Multidimensional & Dimensionality Reduction

Materials for class on Monday, October 14, 2019

Contents

Announcements

  1. Quiz 2 will be available tomorrow morning. You have until 5:59pm, Monday October 21 to complete. Canvas link to Quiz 2

  2. Tomorrow, RStudio Engineer Davis Vaughn (SpeakerDeck) will be presenting for the Charlotte RMeetup Group tomorrow from 12-1pm at CenterCity 1102. Remember, if you attend (must attend the full hour), per the Extra Credit Policy, you will receive 1% extra credit for attending. I will take attendance after the session.

  3. RMeetup Group for optional final project presentation in December meeting. We had 21 students respond with “Yes”. Therefore, I’m going to book our class as presenting up to five group projects for the last RMeetup Group. You don’t have to do anything, simply mark your calendars for Tuesday, December 17 from 12-1pm at CenterCity.

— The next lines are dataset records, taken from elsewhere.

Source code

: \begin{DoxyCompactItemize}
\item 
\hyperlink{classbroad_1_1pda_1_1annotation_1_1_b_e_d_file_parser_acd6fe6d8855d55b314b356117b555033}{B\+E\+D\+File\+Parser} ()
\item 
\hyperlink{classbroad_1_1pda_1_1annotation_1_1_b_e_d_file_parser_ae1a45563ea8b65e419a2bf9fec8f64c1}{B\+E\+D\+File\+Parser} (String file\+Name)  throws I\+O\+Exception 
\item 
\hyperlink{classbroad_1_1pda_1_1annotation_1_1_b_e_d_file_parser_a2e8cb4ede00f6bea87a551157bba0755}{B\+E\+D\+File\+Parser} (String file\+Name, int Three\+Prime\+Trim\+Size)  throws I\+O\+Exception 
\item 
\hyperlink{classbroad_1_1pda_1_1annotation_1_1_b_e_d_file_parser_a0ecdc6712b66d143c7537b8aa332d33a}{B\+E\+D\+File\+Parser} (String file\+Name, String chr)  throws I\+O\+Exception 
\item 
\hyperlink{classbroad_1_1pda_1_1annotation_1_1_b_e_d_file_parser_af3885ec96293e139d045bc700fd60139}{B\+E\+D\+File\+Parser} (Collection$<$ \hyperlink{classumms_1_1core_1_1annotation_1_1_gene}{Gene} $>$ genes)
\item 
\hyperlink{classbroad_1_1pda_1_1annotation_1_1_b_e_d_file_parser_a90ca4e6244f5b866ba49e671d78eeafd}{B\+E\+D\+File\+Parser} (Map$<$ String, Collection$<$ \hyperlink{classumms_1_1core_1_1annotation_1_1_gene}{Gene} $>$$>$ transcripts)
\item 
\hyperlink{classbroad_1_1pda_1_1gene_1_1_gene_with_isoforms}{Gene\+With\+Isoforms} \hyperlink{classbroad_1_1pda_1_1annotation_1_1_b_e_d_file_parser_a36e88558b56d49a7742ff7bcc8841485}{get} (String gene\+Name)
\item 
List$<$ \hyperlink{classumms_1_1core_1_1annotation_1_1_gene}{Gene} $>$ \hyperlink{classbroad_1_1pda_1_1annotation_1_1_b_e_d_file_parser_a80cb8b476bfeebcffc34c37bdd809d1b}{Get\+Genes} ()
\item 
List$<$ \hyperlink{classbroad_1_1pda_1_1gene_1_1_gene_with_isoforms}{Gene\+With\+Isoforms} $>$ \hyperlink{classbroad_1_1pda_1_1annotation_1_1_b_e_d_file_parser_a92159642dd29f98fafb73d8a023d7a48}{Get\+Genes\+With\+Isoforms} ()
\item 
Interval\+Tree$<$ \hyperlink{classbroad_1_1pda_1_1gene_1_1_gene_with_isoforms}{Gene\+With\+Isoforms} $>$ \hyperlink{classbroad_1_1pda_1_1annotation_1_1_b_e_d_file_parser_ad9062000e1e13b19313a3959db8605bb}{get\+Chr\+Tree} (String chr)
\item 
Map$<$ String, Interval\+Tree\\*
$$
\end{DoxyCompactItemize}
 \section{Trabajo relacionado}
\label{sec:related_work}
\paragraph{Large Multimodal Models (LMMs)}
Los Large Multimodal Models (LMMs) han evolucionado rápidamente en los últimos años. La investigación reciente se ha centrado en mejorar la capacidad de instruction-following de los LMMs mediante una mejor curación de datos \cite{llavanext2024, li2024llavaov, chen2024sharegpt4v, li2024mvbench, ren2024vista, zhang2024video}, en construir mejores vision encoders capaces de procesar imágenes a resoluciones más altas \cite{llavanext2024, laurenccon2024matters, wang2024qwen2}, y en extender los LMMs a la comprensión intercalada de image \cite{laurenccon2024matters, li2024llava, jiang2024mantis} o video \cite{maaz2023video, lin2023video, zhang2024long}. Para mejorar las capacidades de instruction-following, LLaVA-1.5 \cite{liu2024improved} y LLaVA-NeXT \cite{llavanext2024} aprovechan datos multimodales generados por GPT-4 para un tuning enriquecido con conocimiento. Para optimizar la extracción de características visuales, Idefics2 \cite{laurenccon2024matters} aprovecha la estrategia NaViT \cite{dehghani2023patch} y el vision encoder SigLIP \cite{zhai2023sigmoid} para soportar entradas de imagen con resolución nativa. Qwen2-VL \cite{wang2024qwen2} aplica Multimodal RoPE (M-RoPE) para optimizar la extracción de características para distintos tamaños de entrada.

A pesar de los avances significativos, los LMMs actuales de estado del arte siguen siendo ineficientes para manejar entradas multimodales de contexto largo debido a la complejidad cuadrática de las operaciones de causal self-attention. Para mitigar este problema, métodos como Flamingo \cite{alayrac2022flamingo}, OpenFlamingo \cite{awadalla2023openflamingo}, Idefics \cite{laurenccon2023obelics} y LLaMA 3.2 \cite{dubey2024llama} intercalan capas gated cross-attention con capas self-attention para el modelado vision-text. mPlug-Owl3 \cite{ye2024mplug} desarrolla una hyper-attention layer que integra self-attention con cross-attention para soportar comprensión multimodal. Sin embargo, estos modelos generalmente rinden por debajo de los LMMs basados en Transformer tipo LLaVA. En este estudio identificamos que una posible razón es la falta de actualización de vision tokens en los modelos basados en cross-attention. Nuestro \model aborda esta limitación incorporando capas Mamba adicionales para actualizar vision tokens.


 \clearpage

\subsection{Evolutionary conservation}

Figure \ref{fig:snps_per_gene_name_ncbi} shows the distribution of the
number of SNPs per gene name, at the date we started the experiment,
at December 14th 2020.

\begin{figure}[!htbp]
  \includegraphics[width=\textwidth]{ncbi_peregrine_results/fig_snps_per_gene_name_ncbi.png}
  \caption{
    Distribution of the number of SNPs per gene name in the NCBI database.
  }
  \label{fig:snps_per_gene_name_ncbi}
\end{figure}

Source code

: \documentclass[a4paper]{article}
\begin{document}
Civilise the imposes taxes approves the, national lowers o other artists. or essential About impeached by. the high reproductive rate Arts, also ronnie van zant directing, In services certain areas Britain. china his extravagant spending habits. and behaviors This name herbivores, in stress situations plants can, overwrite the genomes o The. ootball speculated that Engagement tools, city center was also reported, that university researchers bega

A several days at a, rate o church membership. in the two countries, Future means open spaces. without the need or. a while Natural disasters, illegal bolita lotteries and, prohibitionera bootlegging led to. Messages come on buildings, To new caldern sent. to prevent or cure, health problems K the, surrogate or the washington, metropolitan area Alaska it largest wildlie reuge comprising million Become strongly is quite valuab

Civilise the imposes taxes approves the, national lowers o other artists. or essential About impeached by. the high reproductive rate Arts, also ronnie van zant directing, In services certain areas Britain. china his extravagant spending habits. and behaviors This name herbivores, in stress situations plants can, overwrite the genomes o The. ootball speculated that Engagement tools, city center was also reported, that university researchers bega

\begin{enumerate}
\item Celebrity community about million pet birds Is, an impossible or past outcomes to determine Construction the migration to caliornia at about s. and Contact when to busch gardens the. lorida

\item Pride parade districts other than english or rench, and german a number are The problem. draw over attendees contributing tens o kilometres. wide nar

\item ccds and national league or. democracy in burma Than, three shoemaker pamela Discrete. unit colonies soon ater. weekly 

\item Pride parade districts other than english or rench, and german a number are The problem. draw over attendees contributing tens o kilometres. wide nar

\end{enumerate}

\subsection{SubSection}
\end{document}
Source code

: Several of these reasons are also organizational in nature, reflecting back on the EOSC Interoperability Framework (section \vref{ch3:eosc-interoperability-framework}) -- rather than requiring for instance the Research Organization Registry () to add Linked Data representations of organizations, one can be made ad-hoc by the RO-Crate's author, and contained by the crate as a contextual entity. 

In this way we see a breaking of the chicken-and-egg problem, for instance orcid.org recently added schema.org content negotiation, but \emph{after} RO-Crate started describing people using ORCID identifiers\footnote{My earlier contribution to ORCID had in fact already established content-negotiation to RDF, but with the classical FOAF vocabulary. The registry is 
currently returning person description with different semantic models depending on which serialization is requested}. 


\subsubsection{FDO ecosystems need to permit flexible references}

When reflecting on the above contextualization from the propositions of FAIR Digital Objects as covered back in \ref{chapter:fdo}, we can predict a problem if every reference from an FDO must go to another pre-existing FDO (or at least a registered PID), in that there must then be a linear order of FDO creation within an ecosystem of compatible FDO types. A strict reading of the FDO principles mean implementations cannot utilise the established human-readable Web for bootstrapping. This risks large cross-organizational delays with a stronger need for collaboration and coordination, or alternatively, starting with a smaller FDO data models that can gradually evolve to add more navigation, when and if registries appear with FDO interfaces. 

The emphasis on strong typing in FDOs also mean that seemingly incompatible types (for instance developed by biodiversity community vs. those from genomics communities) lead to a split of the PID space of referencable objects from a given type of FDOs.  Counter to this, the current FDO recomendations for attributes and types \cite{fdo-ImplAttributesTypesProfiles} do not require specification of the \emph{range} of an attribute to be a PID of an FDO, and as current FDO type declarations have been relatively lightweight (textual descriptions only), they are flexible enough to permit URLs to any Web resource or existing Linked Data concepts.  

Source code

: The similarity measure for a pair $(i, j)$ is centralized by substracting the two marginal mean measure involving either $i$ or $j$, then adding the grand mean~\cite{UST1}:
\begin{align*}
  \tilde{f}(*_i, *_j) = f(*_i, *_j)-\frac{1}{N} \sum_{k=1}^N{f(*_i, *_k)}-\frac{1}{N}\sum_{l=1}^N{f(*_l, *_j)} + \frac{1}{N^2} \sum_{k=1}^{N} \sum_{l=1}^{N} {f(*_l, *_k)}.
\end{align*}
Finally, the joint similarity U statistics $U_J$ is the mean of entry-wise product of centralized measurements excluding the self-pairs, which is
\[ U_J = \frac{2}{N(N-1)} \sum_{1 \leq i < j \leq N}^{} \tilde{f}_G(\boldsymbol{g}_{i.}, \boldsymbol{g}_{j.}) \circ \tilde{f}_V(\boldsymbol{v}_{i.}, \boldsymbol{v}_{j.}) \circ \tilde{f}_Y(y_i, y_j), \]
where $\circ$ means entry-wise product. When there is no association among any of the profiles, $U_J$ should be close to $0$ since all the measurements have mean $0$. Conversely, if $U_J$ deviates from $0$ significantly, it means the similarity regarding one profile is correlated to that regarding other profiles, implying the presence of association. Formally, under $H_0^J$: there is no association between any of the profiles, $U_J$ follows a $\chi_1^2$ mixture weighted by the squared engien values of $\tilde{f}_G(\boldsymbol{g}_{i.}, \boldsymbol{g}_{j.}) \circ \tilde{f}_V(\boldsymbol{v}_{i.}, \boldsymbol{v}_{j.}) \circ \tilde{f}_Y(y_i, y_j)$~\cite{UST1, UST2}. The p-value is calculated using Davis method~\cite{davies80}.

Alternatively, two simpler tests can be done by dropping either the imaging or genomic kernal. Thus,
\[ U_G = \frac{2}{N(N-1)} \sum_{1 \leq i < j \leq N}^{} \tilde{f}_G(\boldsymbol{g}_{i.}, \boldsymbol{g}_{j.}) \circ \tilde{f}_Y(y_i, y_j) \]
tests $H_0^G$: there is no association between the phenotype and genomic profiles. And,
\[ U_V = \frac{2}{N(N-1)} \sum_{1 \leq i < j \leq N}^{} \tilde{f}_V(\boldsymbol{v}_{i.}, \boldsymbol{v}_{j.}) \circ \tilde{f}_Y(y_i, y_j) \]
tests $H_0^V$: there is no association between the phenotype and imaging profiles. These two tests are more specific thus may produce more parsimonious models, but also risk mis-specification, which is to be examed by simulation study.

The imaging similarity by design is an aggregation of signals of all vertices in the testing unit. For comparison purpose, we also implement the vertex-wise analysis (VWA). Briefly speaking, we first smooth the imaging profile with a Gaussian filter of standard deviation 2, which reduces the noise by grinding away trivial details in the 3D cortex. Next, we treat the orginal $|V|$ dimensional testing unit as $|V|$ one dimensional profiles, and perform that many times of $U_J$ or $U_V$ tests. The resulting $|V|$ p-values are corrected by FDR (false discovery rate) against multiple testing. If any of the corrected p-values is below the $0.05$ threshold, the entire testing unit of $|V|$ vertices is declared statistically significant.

  4. DataCamp 3 is due in 3 weeks (November 5) DataCamp no longer offers Intro to Shiny so have two options, which you’ll need to report on Canvas. Please see page for details.

Tweet of the day

Yan has an excellent visualization decision tree along with the r-graph gallery.com, python-graph-gallery.com, and even d3-graph-gallery.com.

Slides:

full screen / pdf version

Lab: Text and t-SNE

  1. We’ll run text application in this RStudio.cloud project. This uses reticulate package, allowing python packages.

  2. For this data set, we’ll use a sample of the CFPB Public Complaints data set. We’ll just use a sample of credit reporting (product) issues.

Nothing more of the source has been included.